Time Period3 Months [change]
DirectionMoves Against 
StrengthInsignificant
Accuracy95.45%
ValuesDaily Returns

CGX Energy  vs.  Pancontinental Oil Gas

 Performance 
       Timeline  
CGX Energy 

Risk-Adjusted Performance

5 of 100

 
Weak
 
Strong
Modest
Compared to the overall equity markets, risk-adjusted returns on investments in CGX Energy are ranked lower than 5 (%) of all global equities and portfolios over the last 90 days. Despite nearly weak technical and fundamental indicators, CGX Energy reported solid returns over the last few months and may actually be approaching a breakup point.
Pancontinental Oil Gas 

Risk-Adjusted Performance

7 of 100

 
Weak
 
Strong
OK
Compared to the overall equity markets, risk-adjusted returns on investments in Pancontinental Oil Gas are ranked lower than 7 (%) of all global equities and portfolios over the last 90 days. Despite nearly weak technical and fundamental indicators, Pancontinental Oil reported solid returns over the last few months and may actually be approaching a breakup point.
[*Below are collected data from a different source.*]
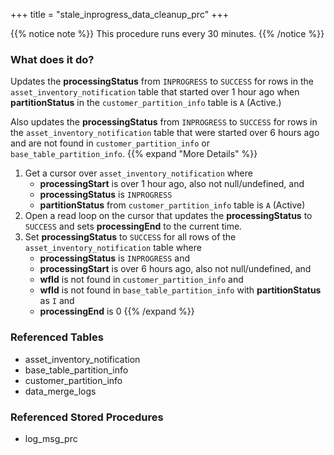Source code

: +++
title = "stale_inprogress_data_cleanup_prc"
+++

{{% notice note %}}
This procedure runs every 30 minutes.
{{% /notice %}}

### What does it do?
Updates the **processingStatus** from `INPROGRESS` to `SUCCESS` for rows in the `asset_inventory_notification` table that started over 1 hour ago when **partitionStatus** in the `customer_partition_info` table is `A` (Active.)

Also updates the **processingStatus** from `INPROGRESS` to `SUCCESS` for rows in the `asset_inventory_notification` table that were started over 6 hours ago and are not found in `customer_partition_info` or `base_table_partition_info`.
{{% expand "More Details" %}}
1. Get a cursor over `asset_inventory_notification` where
   - **processingStart** is over 1 hour ago, also not null/undefined, and
   - **processingStatus** is `INPROGRESS`
   - **partitionStatus** from `customer_partition_info` table is `A` (Active)
2. Open a read loop on the cursor that updates the **processingStatus** to `SUCCESS` and sets **processingEnd** to the current time.
3. Set **processingStatus** to `SUCCESS` for all rows of the `asset_inventory_notification` table where
   - **processingStatus** is `INPROGRESS` and
   - **processingStart** is over 6 hours ago, also not null/undefined, and
   - **wfId** is not found in `customer_partition_info` and
   - **wfId** is not found in `base_table_partition_info` with **partitionStatus** as `I` and
   - **processingEnd** is 0
{{% /expand %}}

### Referenced Tables
- asset_inventory_notification
- base_table_partition_info 
- customer_partition_info
- data_merge_logs

### Referenced Stored Procedures
- log_msg_prc
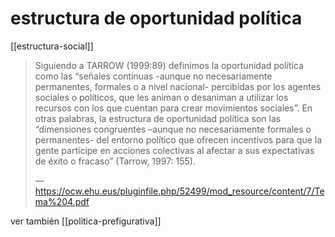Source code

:# estructura de oportunidad política
[[estructura-social]]

>Siguiendo a TARROW (1999:89) definimos la oportunidad política como las “señales continuas -aunque no necesariamente permanentes, formales o a nivel nacional- percibidas por los agentes sociales o políticos, que les animan o desaniman a utilizar los recursos con los que cuentan para crear movimientos sociales”. En otras palabras, la estructura de oportunidad política son las “dimensiones congruentes –aunque no necesariamente formales o permanentes- del entorno político que ofrecen incentivos para que la gente participe en acciones colectivas al afectar a sus expectativas de éxito o fracaso” (Tarrow, 1997: 155).
>
>— https://ocw.ehu.eus/pluginfile.php/52499/mod_resource/content/7/Tema%204.pdf

ver también [[politica-prefigurativa]]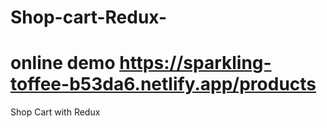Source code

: # Shop-cart-Redux-
# online demo https://sparkling-toffee-b53da6.netlify.app/products

Shop Cart with Redux
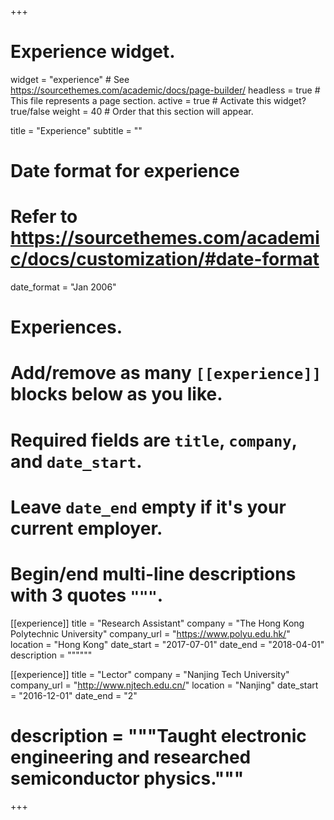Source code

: +++
# Experience widget.
widget = "experience"  # See https://sourcethemes.com/academic/docs/page-builder/
headless = true  # This file represents a page section.
active = true  # Activate this widget? true/false
weight = 40  # Order that this section will appear.

title = "Experience"
subtitle = ""

# Date format for experience
#   Refer to https://sourcethemes.com/academic/docs/customization/#date-format
date_format = "Jan 2006"

# Experiences.
#   Add/remove as many `[[experience]]` blocks below as you like.
#   Required fields are `title`, `company`, and `date_start`.
#   Leave `date_end` empty if it's your current employer.
#   Begin/end multi-line descriptions with 3 quotes `"""`.
[[experience]]
  title = "Research Assistant"
  company = "The Hong Kong Polytechnic University"
  company_url = "https://www.polyu.edu.hk/"
  location = "Hong Kong"
  date_start = "2017-07-01"
  date_end = "2018-04-01"
  description = """"""

[[experience]]
  title = "Lector"
  company = "Nanjing Tech University"
  company_url = "http://www.njtech.edu.cn/"
  location = "Nanjing"
  date_start = "2016-12-01"
  date_end = "2"
  # description = """Taught electronic engineering and researched semiconductor physics."""

+++
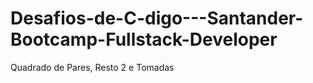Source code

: # Desafios-de-C-digo---Santander-Bootcamp-Fullstack-Developer
Quadrado de Pares,  Resto 2 e Tomadas
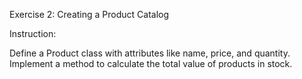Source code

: Exercise 2: Creating a Product Catalog

Instruction:

Define a Product class with attributes like name, price, and quantity. Implement a method to calculate the total value of products in stock.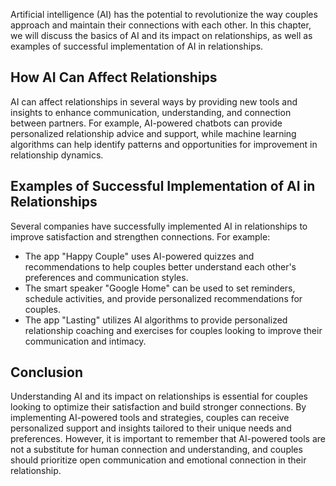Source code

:
Artificial intelligence (AI) has the potential to revolutionize the way couples approach and maintain their connections with each other. In this chapter, we will discuss the basics of AI and its impact on relationships, as well as examples of successful implementation of AI in relationships.

How AI Can Affect Relationships
-------------------------------

AI can affect relationships in several ways by providing new tools and insights to enhance communication, understanding, and connection between partners. For example, AI-powered chatbots can provide personalized relationship advice and support, while machine learning algorithms can help identify patterns and opportunities for improvement in relationship dynamics.

Examples of Successful Implementation of AI in Relationships
------------------------------------------------------------

Several companies have successfully implemented AI in relationships to improve satisfaction and strengthen connections. For example:

* The app "Happy Couple" uses AI-powered quizzes and recommendations to help couples better understand each other's preferences and communication styles.
* The smart speaker "Google Home" can be used to set reminders, schedule activities, and provide personalized recommendations for couples.
* The app "Lasting" utilizes AI algorithms to provide personalized relationship coaching and exercises for couples looking to improve their communication and intimacy.

Conclusion
----------

Understanding AI and its impact on relationships is essential for couples looking to optimize their satisfaction and build stronger connections. By implementing AI-powered tools and strategies, couples can receive personalized support and insights tailored to their unique needs and preferences. However, it is important to remember that AI-powered tools are not a substitute for human connection and understanding, and couples should prioritize open communication and emotional connection in their relationship.
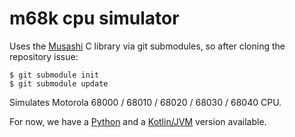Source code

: # m68k cpu simulator

Uses the [Musashi](https://github.com/kstenerud/Musashi) C library via git submodules,
so after cloning the repository issue:

    $ git submodule init
    $ git submodule update


Simulates Motorola 68000 / 68010 / 68020 / 68030 / 68040 CPU.

For now, we have a [Python](python/) and a [Kotlin/JVM](kotlin/) version available.
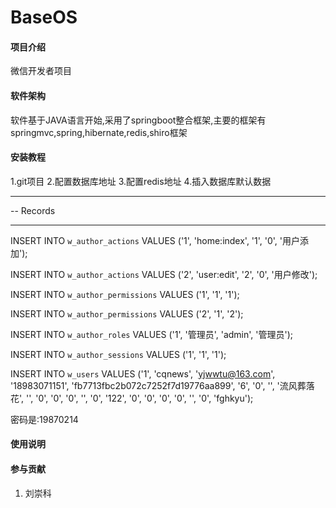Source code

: # BaseOS

#### 项目介绍
微信开发者项目

#### 软件架构
软件基于JAVA语言开始,采用了springboot整合框架,主要的框架有springmvc,spring,hibernate,redis,shiro框架


#### 安装教程
1.git项目
2.配置数据库地址
3.配置redis地址
4.插入数据库默认数据
-- ----------------------------
-- Records 
-- ----------------------------
INSERT INTO `w_author_actions` VALUES ('1', 'home:index', '1', '0', '用户添加');

INSERT INTO `w_author_actions` VALUES ('2', 'user:edit', '2', '0', '用户修改');

INSERT INTO `w_author_permissions` VALUES ('1', '1', '1');

INSERT INTO `w_author_permissions` VALUES ('2', '1', '2');

INSERT INTO `w_author_roles` VALUES ('1', '管理员', 'admin', '管理员');

INSERT INTO `w_author_sessions` VALUES ('1', '1', '1');

INSERT INTO `w_users` VALUES ('1', 'cqnews', 'yjwwtu@163.com', '18983071151', 'fb7713fbc2b072c7252f7d19776aa899', '6', '0', '', '流风葬落花', '', '0', '0', '0', '', '0', '122', '0', '0', '0', '0', '', '0', 'fghkyu');

密码是:19870214



#### 使用说明



#### 参与贡献

1. 刘崇科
CGX Energy and Pancontinental Oil Volatility Contrast

   Predicted Return Density   
       Returns  

Pair Trading with CGX Energy and Pancontinental Oil

The main advantage of trading using opposite CGX Energy and Pancontinental Oil positions is that it hedges away some unsystematic risk. Because of two separate transactions, even if CGX Energy position performs unexpectedly, Pancontinental Oil can make up some of the losses. Pair trading also minimizes risk from directional movements in the market. For example, if an entire industry or sector drops because of unexpected headlines, the short position in Pancontinental Oil will offset losses from the drop in Pancontinental Oil's long position.
The idea behind CGX Energy and Pancontinental Oil Gas pairs trading is to make the combined position market-neutral, meaning the overall market's direction will not affect its win or loss (or potential downside or upside). This can be achieved by designing a pairs trade with two highly correlated stocks or equities that operate in a similar space or sector, making it possible to obtain profits through simple and relatively low-risk investment.
Check out your portfolio center.
Note that this page's information should be used as a complementary analysis to find the right mix of equity instruments to add to your existing portfolios or create a brand new portfolio. You can also try the Portfolio Diagnostics module to use generated alerts and portfolio events aggregator to diagnose current holdings.